Quando as fundadoras de galhas se encontram na planta certa, liberam substâncias que induzem um crescimento irregular da planta, que vai formar uma proteção para elas. Lá dentro, assim como um tumor que recruta vasos sanguíneos para crescer, as fundadoras induzem a produção de vasos (floema) que vão alimentar os novos pulgões produzidos protegidinhos por partenogênese lá dentro (FUUU). Até o ano seguinte, quando a mudança de estação pode induzir a produção da linhagem sexuada e alada que vai partir para novas hospedeiras. [2]

Joaninhas são um dos maiores predadores de pulgões. Se alimentam deles desde larvas, o que não quer dizer que seja fácil. Os pulgões possuem grandes aliados, as formigas. Os pulgões costumam liberar parte da seiva que sugam pelo ânus – sabe aquela chuvinha, aquela humidade que sentimos embaixo de algumas plantas? – principalmente quando as formigas pedem. Elas se aproximam dos pulgões e tateiam o abdome deles, e eles liberam gotículas de água que elas podem recolher e beber, literalmente ordenhando os afídeos.
Aliás, os afídeos chegam a ser tratados como gado mesmo, direcionados para algumas partes da planta pelas formigas, chegando a ser carregados na boca, e em alguns casos são até recolhidos para perto do formigueiro no fim do dia. Para várias espécies de formigas esta seiva é um componente importante da dieta, e assim como guardamos nosso gado contra predadores como lobos, elas protegem os pulgões de predadores como as joaninhas, atacando agressivamente o besourinho (FUUU). [3]
 

Já o pulgão ervilha (Acyrthosiphon pisum), precisa de dois FUUUs. Por um lado, pode ser parasitado por uma bactéria chamada Hamiltonella defensa, que diferente de algumas simbiontes que produzem aminoácidos para os afídeos, não colabora e sempre que possível é eliminada pelo pulgão. Por outro, ele também pode ser parasitado por uma vespa, a Aphidius ervi, que inclusive é utilizada como controle biológico. A rotina já é conhecida pelos leitores do Rainha, a vespa deposita um ovo dentro do pulgão, de onde sairá sua larva que vai devorar lentamente o hospedeiro até matá-lo, formar um casulo e emergir.

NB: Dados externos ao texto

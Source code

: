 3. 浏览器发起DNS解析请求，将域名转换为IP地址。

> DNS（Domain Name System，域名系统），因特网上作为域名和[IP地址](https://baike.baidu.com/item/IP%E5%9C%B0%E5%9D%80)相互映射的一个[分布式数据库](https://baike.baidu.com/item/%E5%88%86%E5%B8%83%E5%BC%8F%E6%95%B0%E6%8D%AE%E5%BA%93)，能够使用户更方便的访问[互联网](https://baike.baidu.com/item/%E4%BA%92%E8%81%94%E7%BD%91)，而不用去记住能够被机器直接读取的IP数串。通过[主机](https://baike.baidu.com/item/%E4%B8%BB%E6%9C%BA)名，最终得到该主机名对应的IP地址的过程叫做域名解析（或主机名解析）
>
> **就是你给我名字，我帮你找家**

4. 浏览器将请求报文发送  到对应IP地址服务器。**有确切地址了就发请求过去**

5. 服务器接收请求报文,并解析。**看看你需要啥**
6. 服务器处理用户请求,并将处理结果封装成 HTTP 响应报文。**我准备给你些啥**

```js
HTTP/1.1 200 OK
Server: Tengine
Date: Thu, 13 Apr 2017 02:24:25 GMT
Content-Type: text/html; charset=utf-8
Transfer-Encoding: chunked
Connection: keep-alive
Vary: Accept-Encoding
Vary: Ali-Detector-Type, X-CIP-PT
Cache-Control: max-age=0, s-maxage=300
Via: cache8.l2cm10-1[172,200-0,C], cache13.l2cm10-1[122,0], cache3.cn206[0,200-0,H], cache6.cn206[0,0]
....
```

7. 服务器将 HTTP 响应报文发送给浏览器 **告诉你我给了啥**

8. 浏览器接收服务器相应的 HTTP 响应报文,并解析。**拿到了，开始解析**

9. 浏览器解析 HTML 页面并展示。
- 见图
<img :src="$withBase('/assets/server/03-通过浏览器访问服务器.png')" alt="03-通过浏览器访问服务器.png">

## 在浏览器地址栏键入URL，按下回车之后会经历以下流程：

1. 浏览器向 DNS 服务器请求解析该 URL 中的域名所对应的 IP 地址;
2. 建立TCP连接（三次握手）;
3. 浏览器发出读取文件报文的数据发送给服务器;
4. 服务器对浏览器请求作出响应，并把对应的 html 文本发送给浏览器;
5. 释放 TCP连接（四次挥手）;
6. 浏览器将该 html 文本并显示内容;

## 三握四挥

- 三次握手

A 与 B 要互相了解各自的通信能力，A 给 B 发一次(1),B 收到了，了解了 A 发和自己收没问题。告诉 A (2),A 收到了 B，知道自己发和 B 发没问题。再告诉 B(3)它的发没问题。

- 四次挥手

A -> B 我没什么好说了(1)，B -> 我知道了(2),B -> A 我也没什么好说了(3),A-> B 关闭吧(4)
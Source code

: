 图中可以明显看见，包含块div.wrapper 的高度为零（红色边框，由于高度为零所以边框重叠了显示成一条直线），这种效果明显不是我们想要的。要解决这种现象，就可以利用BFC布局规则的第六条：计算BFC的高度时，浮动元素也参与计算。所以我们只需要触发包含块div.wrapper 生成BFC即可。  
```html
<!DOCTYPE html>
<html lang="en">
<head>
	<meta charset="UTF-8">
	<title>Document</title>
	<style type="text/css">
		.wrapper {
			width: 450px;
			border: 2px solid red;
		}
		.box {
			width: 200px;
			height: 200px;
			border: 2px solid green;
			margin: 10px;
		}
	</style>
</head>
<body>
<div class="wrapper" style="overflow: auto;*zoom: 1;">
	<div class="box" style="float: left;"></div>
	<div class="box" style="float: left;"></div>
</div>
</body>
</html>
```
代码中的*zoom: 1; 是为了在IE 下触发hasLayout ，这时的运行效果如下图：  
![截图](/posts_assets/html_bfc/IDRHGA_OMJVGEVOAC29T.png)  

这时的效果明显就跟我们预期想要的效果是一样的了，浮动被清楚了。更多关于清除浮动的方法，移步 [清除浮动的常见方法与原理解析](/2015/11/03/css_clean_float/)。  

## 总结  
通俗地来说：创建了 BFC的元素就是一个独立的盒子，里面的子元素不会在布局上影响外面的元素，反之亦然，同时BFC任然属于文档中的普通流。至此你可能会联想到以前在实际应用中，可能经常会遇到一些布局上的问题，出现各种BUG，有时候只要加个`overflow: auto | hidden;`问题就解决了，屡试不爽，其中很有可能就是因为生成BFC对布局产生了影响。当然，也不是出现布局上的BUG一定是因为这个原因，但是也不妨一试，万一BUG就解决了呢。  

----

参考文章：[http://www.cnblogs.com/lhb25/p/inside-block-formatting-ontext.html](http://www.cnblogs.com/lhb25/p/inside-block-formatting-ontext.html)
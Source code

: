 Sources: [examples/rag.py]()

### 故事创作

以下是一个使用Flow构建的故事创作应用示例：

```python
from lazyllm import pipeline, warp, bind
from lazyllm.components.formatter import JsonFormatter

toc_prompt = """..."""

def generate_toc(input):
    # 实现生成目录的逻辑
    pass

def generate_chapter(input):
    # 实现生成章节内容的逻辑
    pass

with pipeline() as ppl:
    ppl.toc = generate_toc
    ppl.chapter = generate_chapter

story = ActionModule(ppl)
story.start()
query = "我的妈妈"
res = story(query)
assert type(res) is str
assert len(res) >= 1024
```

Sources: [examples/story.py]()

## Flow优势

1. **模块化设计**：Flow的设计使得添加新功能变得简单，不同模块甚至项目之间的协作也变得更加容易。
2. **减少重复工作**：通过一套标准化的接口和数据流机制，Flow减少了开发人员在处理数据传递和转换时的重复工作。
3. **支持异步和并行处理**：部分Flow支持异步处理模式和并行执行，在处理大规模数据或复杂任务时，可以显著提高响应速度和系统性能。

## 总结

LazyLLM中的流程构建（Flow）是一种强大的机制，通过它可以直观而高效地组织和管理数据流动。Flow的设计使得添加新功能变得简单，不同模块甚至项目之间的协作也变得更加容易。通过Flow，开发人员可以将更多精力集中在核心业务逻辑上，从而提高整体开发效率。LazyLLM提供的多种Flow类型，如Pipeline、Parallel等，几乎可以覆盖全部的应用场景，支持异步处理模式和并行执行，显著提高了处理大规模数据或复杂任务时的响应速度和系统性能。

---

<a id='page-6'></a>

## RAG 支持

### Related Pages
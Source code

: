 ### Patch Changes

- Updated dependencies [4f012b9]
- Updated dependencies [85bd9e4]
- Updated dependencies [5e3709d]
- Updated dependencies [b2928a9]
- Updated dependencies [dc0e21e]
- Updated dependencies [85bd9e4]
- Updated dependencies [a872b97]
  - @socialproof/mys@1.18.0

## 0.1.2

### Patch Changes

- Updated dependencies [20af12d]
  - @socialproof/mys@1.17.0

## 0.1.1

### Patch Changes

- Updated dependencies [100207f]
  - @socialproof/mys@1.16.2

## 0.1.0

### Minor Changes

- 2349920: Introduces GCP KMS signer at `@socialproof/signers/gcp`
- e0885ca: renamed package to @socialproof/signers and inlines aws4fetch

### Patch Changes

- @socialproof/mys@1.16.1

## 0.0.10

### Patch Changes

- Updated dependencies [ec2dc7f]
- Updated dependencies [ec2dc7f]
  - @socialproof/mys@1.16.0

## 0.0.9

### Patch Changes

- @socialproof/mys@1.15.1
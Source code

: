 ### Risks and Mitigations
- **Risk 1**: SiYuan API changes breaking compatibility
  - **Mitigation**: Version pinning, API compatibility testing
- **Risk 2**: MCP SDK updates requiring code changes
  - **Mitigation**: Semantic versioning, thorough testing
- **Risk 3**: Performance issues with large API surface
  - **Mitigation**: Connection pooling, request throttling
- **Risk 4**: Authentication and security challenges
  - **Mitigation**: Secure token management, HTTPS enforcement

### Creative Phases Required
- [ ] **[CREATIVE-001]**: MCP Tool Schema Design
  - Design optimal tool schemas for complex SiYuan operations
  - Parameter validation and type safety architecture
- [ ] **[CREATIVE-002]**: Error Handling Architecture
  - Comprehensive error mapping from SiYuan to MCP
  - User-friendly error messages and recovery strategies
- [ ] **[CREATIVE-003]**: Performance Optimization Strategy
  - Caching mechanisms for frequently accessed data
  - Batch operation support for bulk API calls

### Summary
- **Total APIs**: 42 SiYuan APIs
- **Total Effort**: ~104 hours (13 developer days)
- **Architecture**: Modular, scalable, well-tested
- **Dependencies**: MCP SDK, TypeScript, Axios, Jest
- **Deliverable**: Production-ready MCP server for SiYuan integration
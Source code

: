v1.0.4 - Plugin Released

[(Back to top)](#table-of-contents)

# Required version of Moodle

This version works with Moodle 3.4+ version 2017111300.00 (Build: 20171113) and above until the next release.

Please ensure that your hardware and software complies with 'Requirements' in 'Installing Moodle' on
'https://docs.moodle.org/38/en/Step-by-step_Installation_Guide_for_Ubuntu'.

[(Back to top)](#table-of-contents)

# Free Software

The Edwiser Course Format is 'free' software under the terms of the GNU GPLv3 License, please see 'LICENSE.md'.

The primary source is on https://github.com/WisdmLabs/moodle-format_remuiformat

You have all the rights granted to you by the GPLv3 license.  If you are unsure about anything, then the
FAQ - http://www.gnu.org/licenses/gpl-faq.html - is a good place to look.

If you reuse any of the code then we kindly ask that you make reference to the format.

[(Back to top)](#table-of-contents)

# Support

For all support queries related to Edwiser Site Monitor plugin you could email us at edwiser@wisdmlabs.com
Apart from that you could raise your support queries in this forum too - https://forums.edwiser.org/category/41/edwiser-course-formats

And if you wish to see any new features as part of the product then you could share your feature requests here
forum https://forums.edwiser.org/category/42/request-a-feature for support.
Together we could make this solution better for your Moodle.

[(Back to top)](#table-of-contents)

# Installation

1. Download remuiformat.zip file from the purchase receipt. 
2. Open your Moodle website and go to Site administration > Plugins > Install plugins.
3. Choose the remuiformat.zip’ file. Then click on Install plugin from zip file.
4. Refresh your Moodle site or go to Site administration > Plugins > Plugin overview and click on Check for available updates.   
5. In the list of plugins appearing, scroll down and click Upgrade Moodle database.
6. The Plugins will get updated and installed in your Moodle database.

Mas há um terceiro e um quarto FUUUs nesta história. A Hamiltonella defensa pode ser infectada por um bacteriófago (FUUUU) que garante sua estadia com uma gene que produz uma proteína tóxica. Quando a bactéria é infectada por este vírus, produz uma toxina capaz de matar a larva da vespa, que não consegue empupar e morre dentro do afídeo (FUUUU). Assim, na presença da vespa parasitóide, o pulgão ervilha é parasitado pela bactéria que é parasitada pelo vírus que não deixa o pulgão ser parasitado pela vespa e sobrevive. [4]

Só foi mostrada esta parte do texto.